UTF-8 Byte order marks inserted by hg merge

Tue Jul 1 01:57:51 CDT 2008

On 01.07.2008 06:50, Brian Wallis wrote:
> On 30/06/2008, at 10:50 PM, Adrian Buehlmann wrote:
>> Known use case with notepad:
>>
>> Create a file containing the following byte sequence: c2 a9 0d 0a
>>
>> Open that file with notepad and add an additional empty line by  
>> hitting
>> return (i.e. another 0d 0a). Then save. File now starts with the BOM.
>>
>>> The file is not UTF-8 in particular, it is simple ASCII, 7 bit clean,
>>> an XML file.
>> And it doesn't happen to start with
>>
>> <?xml version="1.0" encoding="utf-8" ?>
> 
> Yes, it turns out that the files in question did start with that.
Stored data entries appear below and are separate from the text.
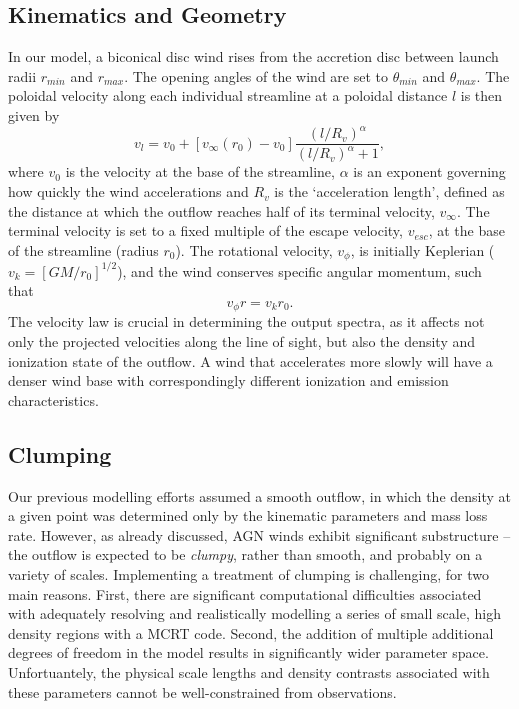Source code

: \documentclass[useAMS,usenatbib]{mn2e_x}
\begin{document}
\subsection{Kinematics and Geometry}

In our model, a biconical disc wind rises from the accretion 
disc between launch radii $r_{min}$ and $r_{max}$.
The opening angles of the wind are set to $\theta_{min}$ and $\theta_{max}$.
The poloidal velocity along each individual streamline at a poloidal distance $l$ 
is then given by
\begin{equation}
v_l=v_0+\left[v_{\infty}(r_0)-v_0\right]\frac{\left(l/R_v\right)^{\alpha}}{\left(l/R_v\right)^{\alpha}+1},
\label{v_law}
\end{equation}
where $v_0$ is the velocity at the base of the streamline, $\alpha$ is
an exponent governing how quickly the wind accelerations and 
$R_v$ is the `acceleration length', defined as the distance at which
the outflow reaches half of its terminal velocity, $v_{\infty}$.
The terminal velocity is set to a fixed multiple of the escape
velocity, $v_{esc}$, at the base of the streamline (radius $r_0$).
The rotational velocity, $v_{\phi}$, is initially Keplerian ($v_k = [GM/r_0]^{1/2}$),
and the wind conserves specific angular momentum, such that 
\begin{equation}
v_{\phi} r = v_k r_0.
\label{v_law}
\end{equation}
The velocity law is crucial in determining the output spectra,
as it affects not only the projected velocities along the line of sight,
but also the density and ionization state of the outflow.
A wind that accelerates more slowly will have a denser wind base
with correspondingly different ionization and emission characteristics.

\subsection{Clumping}

Our previous modelling efforts assumed a smooth outflow, 
in which the density at a given point was determined only by the 
kinematic parameters and mass loss rate. However, as already discussed,
AGN winds exhibit significant substructure -- the outflow is expected to be
{\em clumpy}, rather than smooth, and probably on a variety of scales. 
Implementing a treatment of clumping is challenging, for
two main reasons. First, there are significant 
computational difficulties associated with adequately
resolving and realistically modelling a series of small scale, high density
regions with a MCRT code. Second, the addition of multiple additional degrees of
freedom in the model results in significantly wider parameter space.
Unfortuantely, the physical scale lengths and density contrasts 
associated with these parameters cannot be well-constrained from observations.
\end{document}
At  
> first I thought there were more but that was a different problem, it  
> ended up with three xml files (eclipse .classpath) being affected.
> 
> The merge tool was the culprit. Our windows users are using Beyond  
> Compare version 3 beta and it is adding the BOMs to the files.
> 
> As this is a problem that will not go away and the BOM in a UTF-8 file  
> is just noise, I am going to use a slightly modified version of the  
> win32text extension to detect and filter out these three bytes. This  
> will ensure that our repository never has them committed to it. I will  
> use the dumbencode/decode so I can control exactly which files are  
> converted rather than trust it to never touch a binary file. I will  
> also put a forbid hook on our main repository to disallow files with  
> BOMs from being pushed.
> 
> Thanks for the help on resolving this.

Thanks for your detailed report of your interesting solution. This
might be helpful for other users in the future too.

It's useful to know that Beyond Compare may cause such BOM insertions.
Maybe that tool could be convinced (configured) to not do that. If it
can't, it might be worth sending a bug report to the maintainers.